Understanding Projectile Motion
Projectile motion occurs when an object is launched into the air and follows a curved path under gravity alone. Unlike horizontal motion (which remains constant) or vertical freefall, projectile motion combines both—the object travels forward while simultaneously rising and falling. The resulting trajectory is always parabolic when air resistance is negligible.
Two key principles govern this motion:
- Horizontal velocity stays constant—gravity has no horizontal component, so the projectile covers equal horizontal distances in equal time intervals.
- Vertical velocity changes linearly—gravity pulls downward at 9.81 m/s² on Earth, continuously accelerating the projectile downward regardless of its initial upward speed.
By decomposing the initial velocity into horizontal and vertical components, you can calculate where the projectile will be at any moment during flight.
Core Projectile Motion Equations
These equations connect initial conditions (velocity, angle, height) to trajectory outcomes (range, time of flight, peak height, and position at any time):
v₀ₓ = v₀ × cos(α)
v₀ᵧ = v₀ × sin(α)
t_total = (v₀ᵧ + √(v₀ᵧ² + 2gh₀)) ÷ g
d = v₀ₓ × t_total
h_max = v₀ᵧ² ÷ (2g) + h₀
x(t) = v₀ₓ × t
y(t) = h₀ + v₀ᵧ × t − ½ × g × t²
vₓ(t) = v₀ₓ
vᵧ(t) = v₀ᵧ − g × t
v(t) = √(vₓ² + vᵧ²)
v₀— Initial velocity of the projectileα— Launch angle measured from the horizontalg— Gravitational acceleration (9.81 m/s² on Earth)h₀— Launch height above the groundt— Time elapsed since launchd— Horizontal distance (range) traveledh_max— Maximum height reached during flight
Building Your Launcher & Taking Measurements
A simple tension-based launcher works well for this experiment. Stretch a light-resistance exercise band (such as TheraBand) across the front legs of a chair, then load a rubber ball into the band. Release it suddenly to achieve consistent initial velocity.
Before launching:
- Clear a straight pathway 6–7 meters long with no fragile objects, mirrors, or windows in the flight path.

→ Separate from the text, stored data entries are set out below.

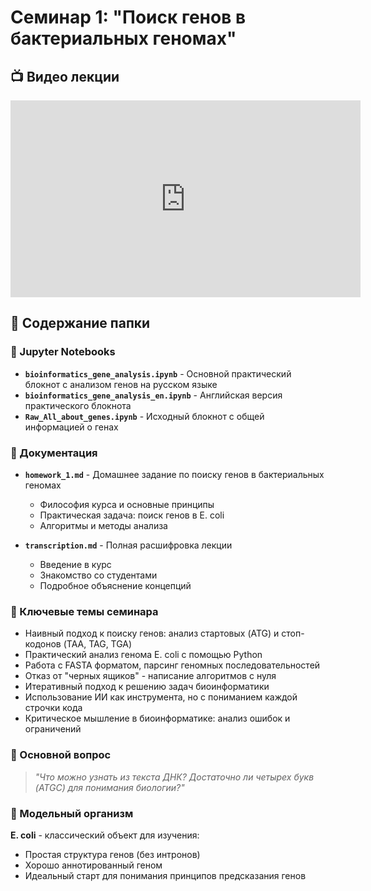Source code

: # Семинар 1: "Поиск генов в бактериальных геномах"

## 📺 Видео лекции

<iframe width="560" height="315" src="https://www.youtube.com/embed/4243ArvePC4?si=sEXuOmwXNAJ6_F63" title="YouTube video player" frameborder="0" allow="accelerometer; autoplay; clipboard-write; encrypted-media; gyroscope; picture-in-picture; web-share" referrerpolicy="strict-origin-when-cross-origin" allowfullscreen></iframe>

## 📁 Содержание папки

### 📓 Jupyter Notebooks

- **`bioinformatics_gene_analysis.ipynb`** - Основной практический блокнот с анализом генов на русском языке
- **`bioinformatics_gene_analysis_en.ipynb`** - Английская версия практического блокнота
- **`Raw_All_about_genes.ipynb`** - Исходный блокнот с общей информацией о генах

### 📄 Документация

- **`homework_1.md`** - Домашнее задание по поиску генов в бактериальных геномах
  - Философия курса и основные принципы
  - Практическая задача: поиск генов в E. coli
  - Алгоритмы и методы анализа
  
- **`transcription.md`** - Полная расшифровка лекции
  - Введение в курс
  - Знакомство со студентами
  - Подробное объяснение концепций

### 🎯 Ключевые темы семинара

- Наивный подход к поиску генов: анализ стартовых (ATG) и стоп-кодонов (TAA, TAG, TGA)
- Практический анализ генома E. coli с помощью Python
- Работа с FASTA форматом, парсинг геномных последовательностей
- Отказ от "черных ящиков" - написание алгоритмов с нуля
- Итеративный подход к решению задач биоинформатики
- Использование ИИ как инструмента, но с пониманием каждой строчки кода
- Критическое мышление в биоинформатике: анализ ошибок и ограничений

### 🧬 Основной вопрос

> *"Что можно узнать из текста ДНК? Достаточно ли четырех букв (ATGC) для понимания биологии?"*

### 🐛 Модельный организм

**E. coli** - классический объект для изучения:
- Простая структура генов (без интронов)
- Хорошо аннотированный геном
- Идеальный старт для понимания принципов предсказания генов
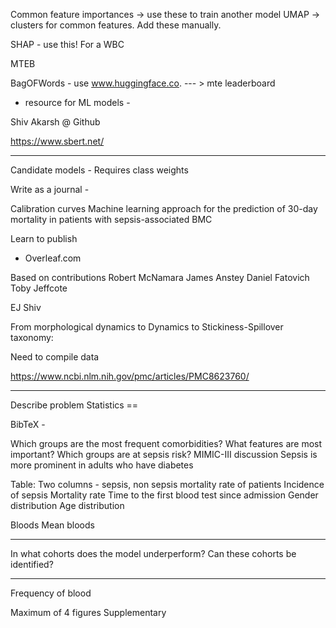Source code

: 

Common feature importances -> use these to train another model
UMAP -> clusters for common features. Add these manually.

SHAP - use this!
For a WBC 

MTEB

BagOFWords - use
www.huggingface.co. --- > mte leaderboard
- resource for ML models - 

Shiv Akarsh @ Github

https://www.sbert.net/



____

Candidate models - Requires class weights

Write as a journal -


Calibration curves
Machine learning approach for the prediction of 30-day mortality in patients with sepsis-associated
BMC 

Learn to publish
- Overleaf.com


Based on contributions
Robert McNamara
James Anstey 
Daniel Fatovich
Toby Jeffcote


EJ
Shiv

From morphological dynamics to Dynamics to Stickiness-Spillover taxonomy:


Need to compile data


https://www.ncbi.nlm.nih.gov/pmc/articles/PMC8623760/ 




______

Describe problem
Statistics ==




BibTeX - 


Which groups are the most frequent comorbidities?
What features are most important?
Which groups are at sepsis risk?
MIMIC-III discussion
Sepsis is more prominent in adults who have diabetes



Table: 
Two columns - sepsis, non sepsis
mortality rate of patients
Incidence of sepsis
Mortality rate
Time to the first blood test since admission
Gender distribution
Age distribution

Bloods
Mean bloods


____
In what cohorts does the model underperform? Can these cohorts be identified?


--- 
Frequency of blood 


Maximum of 4 figures
Supplementary 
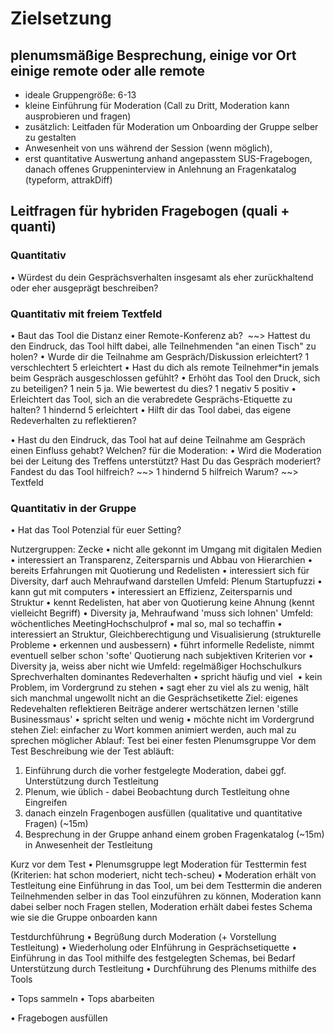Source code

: # Zielsetzung
## plenumsmäßige Besprechung, einige vor Ort einige remote oder alle remote
* ideale Gruppengröße: 6-13
* kleine Einführung für Moderation (Call zu Dritt, Moderation kann ausprobieren und fragen)
* zusätzlich: Leitfaden für Moderation um Onboarding der Gruppe selber zu gestalten
* Anwesenheit von uns während der Session (wenn möglich), 
* erst quantitative Auswertung anhand angepasstem SUS-Fragebogen, danach offenes Gruppeninterview in Anlehnung an Fragenkatalog (typeform, attrakDiff)

## Leitfragen für hybriden Fragebogen (quali + quanti)
### Quantitativ  
• Würdest du dein Gesprächsverhalten insgesamt als eher zurückhaltend oder eher ausgeprägt beschreiben? 

### Quantitativ mit freiem Textfeld
• Baut das Tool die Distanz einer Remote-Konferenz ab? 
~~> Hattest du den Eindruck, das Tool hilft dabei, alle Teilnehmenden "an einen Tisch" zu holen?
• Wurde dir die Teilnahme am Gespräch/Diskussion erleichtert? 1 verschlechtert 5 erleichtert
• Hast du dich als remote Teilnehmer*in jemals beim Gespräch ausgeschlossen gefühlt?
• Erhöht das Tool den Druck, sich zu beteiligen? 1 nein 5 ja. Wie bewertest du dies? 1 negativ 5 positiv
• Erleichtert das Tool, sich an die verabredete Gesprächs-Etiquette zu halten? 1 hindernd 5 erleichtert
• Hilft dir das Tool dabei, das eigene Redeverhalten zu reflektieren?

• Hast du den Eindruck, das Tool hat auf deine Teilnahme am Gespräch einen Einfluss gehabt? Welchen?
für die Moderation:
• Wird die Moderation bei der Leitung des Treffens unterstützt?
Hast Du das Gespräch moderiert? Fandest du das Tool hilfreich? ~~> 1 hindernd 5 hilfreich
Warum? ~~> Textfeld

### Quantitativ in der Gruppe
• Hat das Tool Potenzial für euer Setting?





Nutzergruppen:
Zecke
• nicht alle gekonnt im Umgang mit digitalen Medien
• interessiert an Transparenz, Zeitersparnis und Abbau von Hierarchien
• bereits Erfahrungen mit Quotierung und Redelisten
• interessiert sich für Diversity, darf auch Mehraufwand darstellen
Umfeld: Plenum
Startupfuzzi
• kann gut mit computers
• interessiert an Effizienz, Zeitersparnis und Struktur
• kennt Redelisten, hat aber von Quotierung keine Ahnung (kennt vielleicht Begriff)
• ​​​​​​​Diversity ja, Mehraufwand 'muss sich lohnen'
Umfeld: wöchentliches Meeting
​​​​​​Hochschulprof
• mal so, mal so techaffin
• interessiert an Struktur, Gleichberechtigung und Visualisierung (strukturelle Probleme • erkennen und ausbessern)
• führt informelle Redeliste, nimmt eventuell selber schon 'softe' Quotierung nach subjektiven Kriterien vor
• Diversity ja, weiss aber nicht wie
Umfeld: regelmäßiger Hochschulkurs
Sprechverhalten
dominantes Redeverhalten
• spricht häufig und viel 
• kein Problem, im Vordergrund zu stehen
• sagt eher zu viel als zu wenig, hält sich manchmal ungewollt nicht an die Gesprächsetikette
Ziel:
eigenes Redevehalten reflektieren
Beiträge anderer wertschätzen lernen
'stille Businessmaus'
• spricht selten und wenig
• möchte nicht im Vordergrund stehen
Ziel:
einfacher zu Wort kommen
animiert werden, auch mal zu sprechen
möglicher Ablauf: Test bei einer festen Plenumsgruppe
Vor dem Test
Beschreibung wie der Test abläuft:

1. Einführung durch die vorher festgelegte Moderation, dabei ggf. Unterstützung durch Testleitung
2. Plenum, wie üblich - dabei Beobachtung durch Testleitung ohne Eingreifen
3. danach einzeln Fragenbogen ausfüllen (qualitative und quantitative Fragen) (~15m)
4. Besprechung in der Gruppe anhand einem groben Fragenkatalog (~15m) in Anwesenheit der Testleitung

Kurz vor dem Test
• Plenumsgruppe legt Moderation für Testtermin fest (Kriterien: hat schon moderiert, nicht tech-scheu)
• Moderation erhält von Testleitung eine Einführung in das Tool, um bei dem Testtermin die anderen Teilnehmenden selber in das Tool einzuführen zu können, Moderation kann dabei selber noch Fragen stellen, Moderation erhält dabei festes Schema wie sie die Gruppe onboarden kann

Testdurchführung
• Begrüßung durch Moderation (+ Vorstellung Testleitung)
• Wiederholung oder EInführung in Gesprächsetiquette
• Einführung in das Tool mithilfe des festgelegten Schemas, bei Bedarf Unterstützung durch Testleitung
• Durchführung des Plenums mithilfe des Tools

• Tops sammeln
• Tops abarbeiten

• Fragebogen ausfüllen







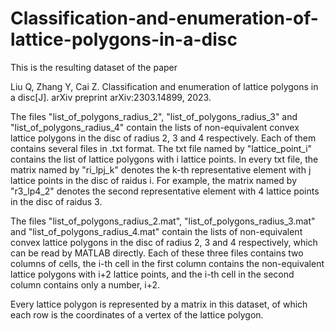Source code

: # Classification-and-enumeration-of-lattice-polygons-in-a-disc
This is the resulting dataset of the paper 

Liu Q, Zhang Y, Cai Z. Classification and enumeration of lattice polygons in a disc[J]. arXiv preprint arXiv:2303.14899, 2023.

The files "list_of_polygons_radius_2", "list_of_polygons_radius_3" and "list_of_polygons_radius_4" contain the lists of non-equivalent convex lattice polygons in the disc of radius 2, 3 and 4 respectively. Each of them contains several files in .txt format. The txt file named by "lattice_point_i" contains the list of lattice polygons with i lattice points. In every txt file, the matrix named by "ri_lpj_k" denotes the k-th representative element with j lattice points in the disc of raidus i. For example, the matrix named by "r3_lp4_2" denotes the second representative element with 4 lattice points in the disc of raidus 3.

The files "list_of_polygons_radius_2.mat", "list_of_polygons_radius_3.mat" and "list_of_polygons_radius_4.mat" contain the lists of non-equivalent convex lattice polygons in the disc of radius 2, 3 and 4 respectively, which can be read by MATLAB directly. Each of these three files contains two columns of cells, the i-th cell in the first column contains the non-equivalent lattice polygons with i+2 lattice points, and the i-th cell in the second column contains only a number, i+2.

Every lattice polygon is represented by a matrix in this dataset, of which each row is the coordinates of a vertex of the lattice polygon.
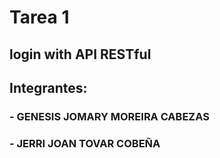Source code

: # Tarea 1
## login with API RESTful

## Integrantes:
### - GENESIS JOMARY MOREIRA CABEZAS
### - JERRI JOAN TOVAR COBEÑA
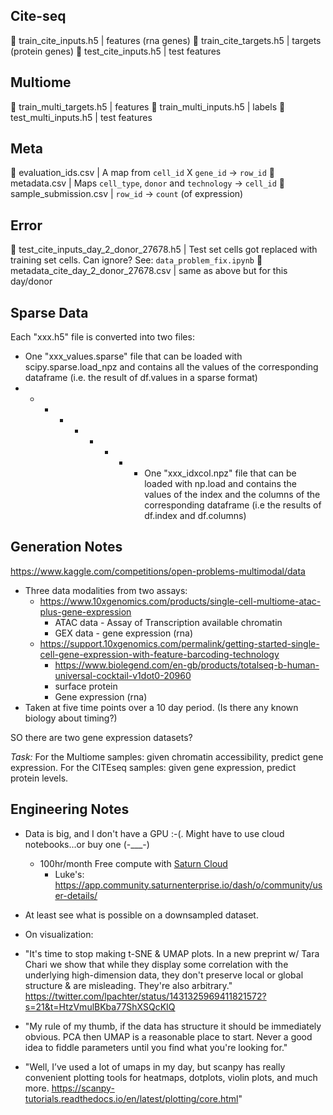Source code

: ## Cite-seq 
 train_cite_inputs.h5 | features (rna genes)
 train_cite_targets.h5 | targets (protein genes)
 test_cite_inputs.h5 | test features

## Multiome
 train_multi_targets.h5 | features
 train_multi_inputs.h5 | labels
 test_multi_inputs.h5 | test features

## Meta
 evaluation_ids.csv | A map from `cell_id` X `gene_id` -> `row_id`
 metadata.csv | Maps `cell_type`, `donor` and `technology` -> `cell_id`
 sample_submission.csv | `row_id` -> `count` (of expression)

## Error
 test_cite_inputs_day_2_donor_27678.h5 | Test set cells got replaced with training set cells. Can ignore?  See: `data_problem_fix.ipynb` 
 metadata_cite_day_2_donor_27678.csv  | same as above but for this day/donor

## Sparse Data
Each "xxx.h5" file is converted into two files:

- One "xxx_values.sparse" file that can be loaded with scipy.sparse.load_npz and contains all the values of the corresponding dataframe (i.e. the result of df.values in a sparse format)
- - - - - - - - - One "xxx_idxcol.npz" file that can be loaded with np.load and contains the values of the index and the columns of the corresponding dataframe (i.e the results of df.index and df.columns)

## Generation Notes
https://www.kaggle.com/competitions/open-problems-multimodal/data

- Three data modalities from two assays:
  - https://www.10xgenomics.com/products/single-cell-multiome-atac-plus-gene-expression
    - ATAC data - Assay of Transcription available chromatin
    - GEX data - gene expression (rna)
  - https://support.10xgenomics.com/permalink/getting-started-single-cell-gene-expression-with-feature-barcoding-technology
    - https://www.biolegend.com/en-gb/products/totalseq-b-human-universal-cocktail-v1dot0-20960
    - surface protein
	- Gene expression (rna)
- Taken at five time points over a 10 day period. (Is there any known biology about timing?)

SO there are two gene expression datasets?

*Task:*
For the Multiome samples: given chromatin accessibility, predict gene expression.
For the CITEseq samples: given gene expression, predict protein levels.


## Engineering Notes
- Data is big, and I don't have a GPU :-(. Might have to use cloud notebooks...or buy one (-___-)
  - 100hr/month Free compute with [Saturn Cloud](https://www.kaggle.com/competitions/open-problems-multimodal/discussion/346999#1909222)
    - Luke's: https://app.community.saturnenterprise.io/dash/o/community/user-details/
- At least see what is possible on a downsampled dataset. 
 
 - On visualization:
  - "It's time to stop making t-SNE & UMAP plots. In a new preprint w/ Tara Chari we show that while they display some correlation with the underlying high-dimension data, they don't preserve local or global structure & are misleading. They're also arbitrary." https://twitter.com/lpachter/status/1431325969411821572?s=21&t=HtzVmulBKba77ShXSQcKIQ
  - "My rule of my thumb, if the data has structure it should be immediately obvious. PCA then UMAP is a reasonable place to start. Never a good idea to fiddle parameters until you find what you're looking for."
  - "Well, I’ve used a lot of umaps in my day, but scanpy has really convenient plotting tools for heatmaps, dotplots,  violin plots, and much more. https://scanpy-tutorials.readthedocs.io/en/latest/plotting/core.html"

- Wear safety goggles and alert nearby people of the activity.
- Mark the launch point with tape so all launches originate from the same spot.
Recording data:
- Use a measuring tape or meter stick to record where the ball lands. Repeat at least five times to establish an average range.
- Video your launches with a smartphone to count frames and estimate flight time, or use a stopwatch (though video gives better accuracy).
- Note the launch angle (measure with a protractor or estimate visually) and launch height (distance from ball to ground at release).
Once you have range and time of flight, you can calculate the initial velocity and use this calculator to explore trajectories at other angles.
Common Pitfalls & Practical Tips
Avoid these mistakes to ensure repeatable, accurate measurements:
- Inconsistent release technique — Even small variations in how you stretch and release the band alter launch velocity. Practice the motion several times with the same tension, mark your hand position, and release from the same point each time. Consistency is more important than perfection.
- Measuring range when the ball bounces — Mark where the projectile first lands, not where it stops after bouncing. A marker or piece of tape on the floor works better than trying to follow the ball by eye, especially over longer distances.
- Ignoring air resistance — A lightweight or high-drag projectile (foam ball, shuttlecock) will deviate from parabolic theory. Use a denser ball like a rubber or basketball for closer agreement with calculations. Humidity, spin, and wind also introduce small errors.
- Launching from an inconsistent height — If your launcher rests on a chair that moves or shifts between shots, the launch height changes, throwing off your measurements. Secure the chair against a wall or have a partner hold it stable.
Interpreting Results & Why 45° is Special
The 45-degree launch angle maximizes horizontal range for any given initial velocity. This is because range depends on the factor sin(2α)—when α = 45°, sin(2α) = sin(90°) = 1, the maximum possible value. At shallower or steeper angles, range decreases, even with the same launch speed.
However, 45° is not optimal if you launch from an elevated height (such as off a table). In that case, a slightly lower angle often gives greater range because the projectile has more time to fall while traveling forward.
Use your calculator to test this: enter your measured initial velocity and vary the angle while keeping height constant. Plot range against angle—you should see a peak near 45° (for ground-level launches). This hands-on comparison between theory and experiment reinforces why physics matters in sports, military ballistics, and engineering.